▸ Data listing
===============

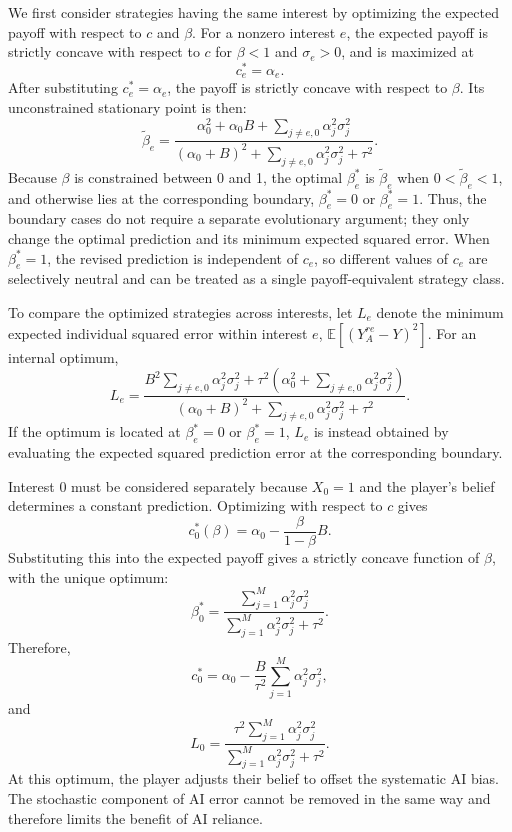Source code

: \documentclass[12pt]{article}
\begin{document}
We first consider strategies having the same interest by optimizing the expected payoff with respect to $c$ and $\beta$.
For a nonzero interest $e$, the expected payoff is strictly concave with respect to $c$ for $\beta<1$ and $\sigma_e>0$, and is maximized at
\begin{equation}
c_e^*=\alpha_e.
\end{equation}
After substituting $c_e^*=\alpha_e$, the payoff is strictly concave with respect to $\beta$.
Its unconstrained stationary point is then:
\begin{equation}
\tilde{\beta}_e = \frac{\alpha_0^2+\alpha_0B+\sum_{j\neq e,0}\alpha_j^2\sigma_j^2}{(\alpha_0+B)^2+\sum_{j\neq e,0}\alpha_j^2\sigma_j^2+\tau^2}.
\end{equation}
Because $\beta$ is constrained between 0 and 1, the optimal $\beta_e^*$ is $\tilde{\beta}_e$ when $0<\tilde{\beta}_e<1$, and otherwise lies at the corresponding boundary, $\beta_e^*=0$ or $\beta_e^*=1$.
Thus, the boundary cases do not require a separate evolutionary argument; they only change the optimal prediction and its minimum expected squared error.
When $\beta_e^*=1$, the revised prediction is independent of $c_e$, so different values of $c_e$ are selectively neutral and can be treated as a single payoff-equivalent strategy class.

To compare the optimized strategies across interests, let $L_e$ denote the minimum expected individual squared error within interest $e$, $\mathbb{E}[(Y_A^{re}-Y)^2]$.
For an internal optimum,
\begin{equation}
L_e=\frac{B^2\sum_{j\neq e,0}\alpha_j^2\sigma_j^2+\tau^2\left(\alpha_0^2+\sum_{j\neq e,0}\alpha_j^2\sigma_j^2\right)}{(\alpha_0+B)^2+\sum_{j\neq e,0}\alpha_j^2\sigma_j^2+\tau^2}.
\end{equation}
If the optimum is located at $\beta_e^*=0$ or $\beta_e^*=1$, $L_e$ is instead obtained by evaluating the expected squared prediction error at the corresponding boundary.

Interest 0 must be considered separately because $X_0=1$ and the player's belief determines a constant prediction. Optimizing with respect to $c$ gives
\begin{equation}
c_0^*(\beta)=\alpha_0-\frac{\beta}{1-\beta}B.
\end{equation}
Substituting this into the expected payoff gives a strictly concave function of $\beta$, with the unique optimum:
\begin{equation}
\beta_0^* = \frac{\sum_{j=1}^{M}\alpha_j^2\sigma_j^2}{\sum_{j=1}^{M}\alpha_j^2\sigma_j^2+\tau^2}.
\end{equation}
Therefore,
\begin{equation}
c_0^* = \alpha_0-\frac{B}{\tau^2}\sum_{j=1}^{M}\alpha_j^2\sigma_j^2,
\end{equation}
and
\begin{equation}
L_0 = \frac{\tau^2\sum_{j=1}^{M}\alpha_j^2\sigma_j^2}{\sum_{j=1}^{M}\alpha_j^2\sigma_j^2+\tau^2}.
\end{equation}
At this optimum, the player adjusts their belief to offset the systematic AI bias.
The stochastic component of AI error cannot be removed in the same way and therefore limits the benefit of AI reliance.
\end{document}
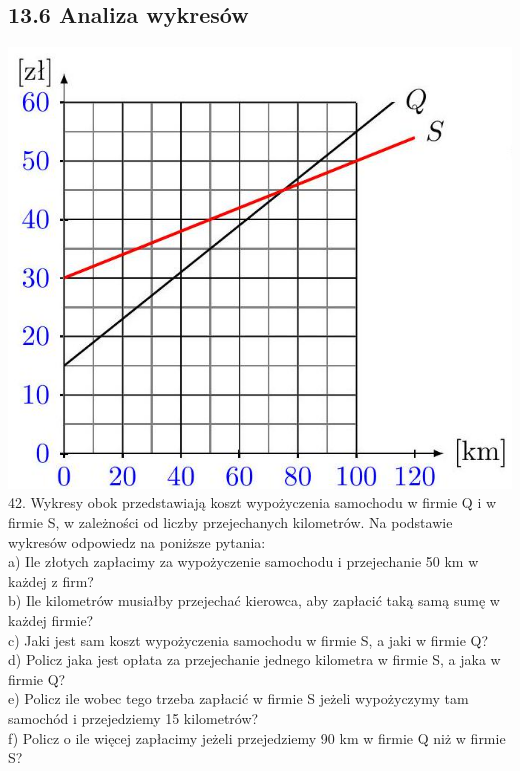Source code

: \documentclass[10pt]{article}
\begin{document}
\subsection*{13.6 Analiza wykresów}
\includegraphics[max width=\textwidth, center]{2024_11_21_e9b4faa005d5be2cc318g-139}\\
42. Wykresy obok przedstawiają koszt wypożyczenia samochodu w firmie Q i w firmie S, w zależności od liczby przejechanych kilometrów. Na podstawie wykresów odpowiedz na poniższe pytania:\\
a) Ile złotych zapłacimy za wypożyczenie samochodu i przejechanie 50 km w każdej z firm?\\
b) Ile kilometrów musiałby przejechać kierowca, aby zapłacić taką samą sumę w każdej firmie?\\
c) Jaki jest sam koszt wypożyczenia samochodu w firmie S, a jaki w firmie Q?\\
d) Policz jaka jest opłata za przejechanie jednego kilometra w firmie S, a jaka w firmie Q?\\
e) Policz ile wobec tego trzeba zapłacić w firmie S jeżeli wypożyczymy tam samochód i przejedziemy 15 kilometrów?\\
f) Policz o ile więcej zapłacimy jeżeli przejedziemy 90 km w firmie Q niż w firmie S?
\end{document}
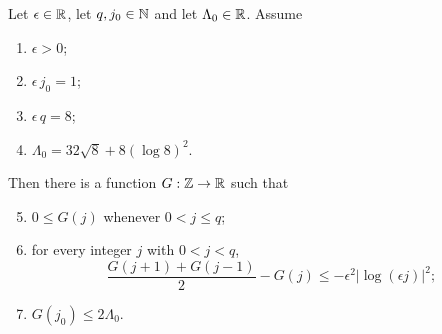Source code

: \begin{lemma}
Let $\epsilon\in\R$, let $q,j_0\in\N$ and let $\Lambda_0\in\R$. Assume
\begin{enumerate}
\item\label{it:llgf-eps} $\epsilon>0$;
\item\label{it:llgf-j0} $\epsilon\,j_0=1$;
\item\label{it:llgf-q} $\epsilon\,q=8$;
\item\label{it:llgf-Lam} $\Lambda_0=32\sqrt8+8(\log8)^2$.
\end{enumerate}
Then there is a function $G:\Z\to\R$ such that
\begin{enumerate}\setcounter{enumi}{4}
\item\label{it:llgf-nn} $0\le G(j)$ whenever $0<j\le q$;
\item\label{it:llgf-poi} for every integer $j$ with $0<j<q$,
\begin{equation}\label{eq:llgf-poi}
  \frac{G(j+1)+G(j-1)}{2}-G(j)
  \le-\epsilon^2\bigl|\log(\epsilon j)\bigr|^2 ;
\end{equation}
\item\label{it:llgf-val} $G(j_0)\le2\Lambda_0$.
\end{enumerate}
\end{lemma}
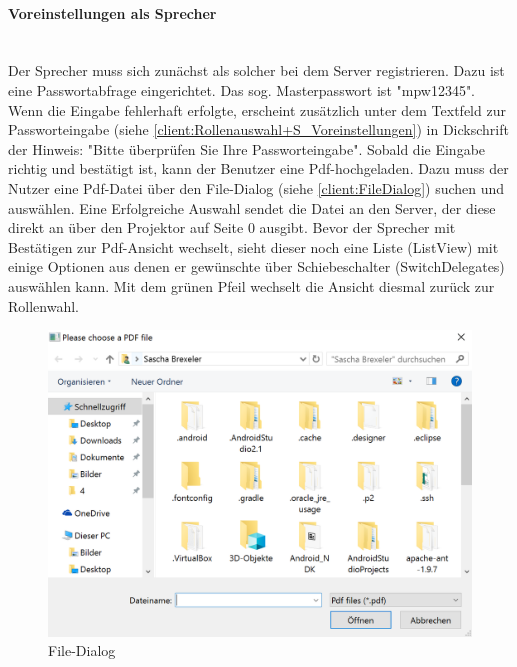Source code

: \paragraph{Voreinstellungen als Sprecher}$\;$\\
Der Sprecher muss sich zunächst als solcher bei dem Server registrieren. Dazu ist eine Passwortabfrage eingerichtet. Das sog. Masterpasswort ist "mpw12345". Wenn die Eingabe fehlerhaft erfolgte, erscheint zusätzlich unter dem Textfeld zur Passworteingabe (siehe \autoref{client:Rollenauswahl+S_Voreinstellungen}) in Dickschrift der Hinweis: "Bitte überprüfen Sie Ihre Passworteingabe". Sobald die Eingabe richtig und bestätigt ist, kann der Benutzer eine Pdf-hochgeladen. Dazu muss der Nutzer eine Pdf-Datei über den File-Dialog (siehe \autoref{client:FileDialog}) suchen und auswählen. Eine Erfolgreiche Auswahl sendet die Datei an den Server, der diese direkt an über den Projektor auf Seite 0 ausgibt. Bevor der Sprecher mit Bestätigen zur Pdf-Ansicht wechselt, sieht dieser noch eine Liste (ListView) mit einige Optionen aus denen er gewünschte über Schiebeschalter (SwitchDelegates) auswählen kann. Mit dem grünen Pfeil wechselt die Ansicht diesmal zurück zur Rollenwahl.

\begin{figure}[ht!]
	\centering
	\includegraphics[scale=0.7]{GUI/Bilder/3_S_4_Voreinstellung.PNG}
	\caption{File-Dialog{\tiny}}
	\label{client:FileDialog}
\end{figure}


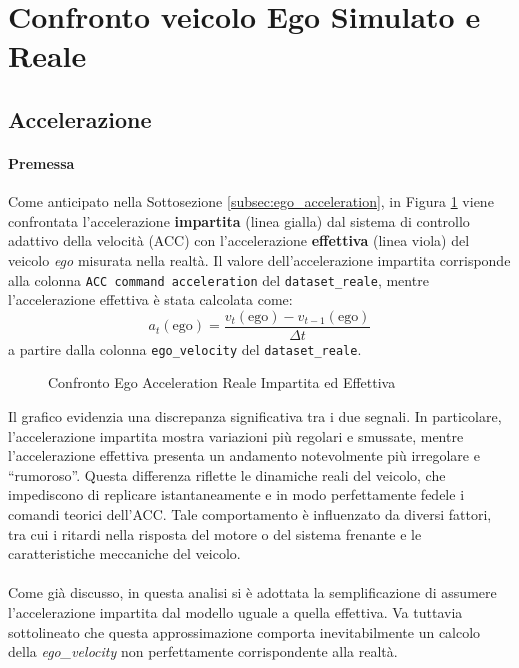 \section{Confronto veicolo Ego Simulato e Reale}
\subsection{Accelerazione}
\paragraph{Premessa}
Come anticipato nella Sottosezione \ref{subsec:ego_acceleration}, in Figura \ref{fig:acceleration_effettiva_impartita} 
viene confrontata l'accelerazione \textbf{impartita} (linea gialla) dal sistema di controllo adattivo della velocità (ACC) 
con l'accelerazione \textbf{effettiva} (linea viola) del veicolo \emph{ego} misurata nella realtà.  
Il valore dell'accelerazione impartita corrisponde alla colonna \texttt{ACC command acceleration} del \texttt{dataset\_reale}, 
mentre l'accelerazione effettiva è stata calcolata come:
\[
a_t(\mathrm{ego}) = \frac{v_t(\mathrm{ego}) - v_{t-1}(\mathrm{ego})}{\Delta t}
\]
a partire dalla colonna \texttt{ego\_velocity} del \texttt{dataset\_reale}.
\begin{figure}[H]
    \centering
    \caption{Confronto Ego Acceleration Reale Impartita ed Effettiva}
    \label{fig:acceleration_effettiva_impartita}
\end{figure}
\noindent Il grafico evidenzia una discrepanza significativa tra i due segnali.  
In particolare, l'accelerazione impartita mostra variazioni più regolari e smussate, mentre l'accelerazione effettiva presenta un andamento 
notevolmente più irregolare e “rumoroso”.  
Questa differenza riflette le dinamiche reali del veicolo, che impediscono di replicare istantaneamente e in modo perfettamente fedele 
i comandi teorici dell'ACC.  
Tale comportamento è influenzato da diversi fattori, tra cui i ritardi nella risposta del motore o del sistema frenante 
e le caratteristiche meccaniche del veicolo.
\\\\
\noindent Come già discusso, in questa analisi si è adottata la semplificazione di assumere l'accelerazione impartita dal modello 
uguale a quella effettiva.  
Va tuttavia sottolineato che questa approssimazione comporta inevitabilmente un calcolo della \emph{ego\_velocity} non perfettamente corrispondente alla realtà.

===============

▸ Task details
Go through the material above and output exactly the lines from the one containing "We first consider" through the one containing "Because $\beta$ is".

▸ Finished exercise
We first consider strategies having the same interest by optimizing the expected payoff with respect to $c$ and $\beta$.
For a nonzero interest $e$, the expected payoff is strictly concave with respect to $c$ for $\beta<1$ and $\sigma_e>0$, and is maximized at
\begin{equation}
c_e^*=\alpha_e.
\end{equation}
After substituting $c_e^*=\alpha_e$, the payoff is strictly concave with respect to $\beta$.
Its unconstrained stationary point is then:
\begin{equation}
\tilde{\beta}_e = \frac{\alpha_0^2+\alpha_0B+\sum_{j\neq e,0}\alpha_j^2\sigma_j^2}{(\alpha_0+B)^2+\sum_{j\neq e,0}\alpha_j^2\sigma_j^2+\tau^2}.
\end{equation}
Because $\beta$ is constrained between 0 and 1, the optimal $\beta_e^*$ is $\tilde{\beta}_e$ when $0<\tilde{\beta}_e<1$, and otherwise lies at the corresponding boundary, $\beta_e^*=0$ or $\beta_e^*=1$.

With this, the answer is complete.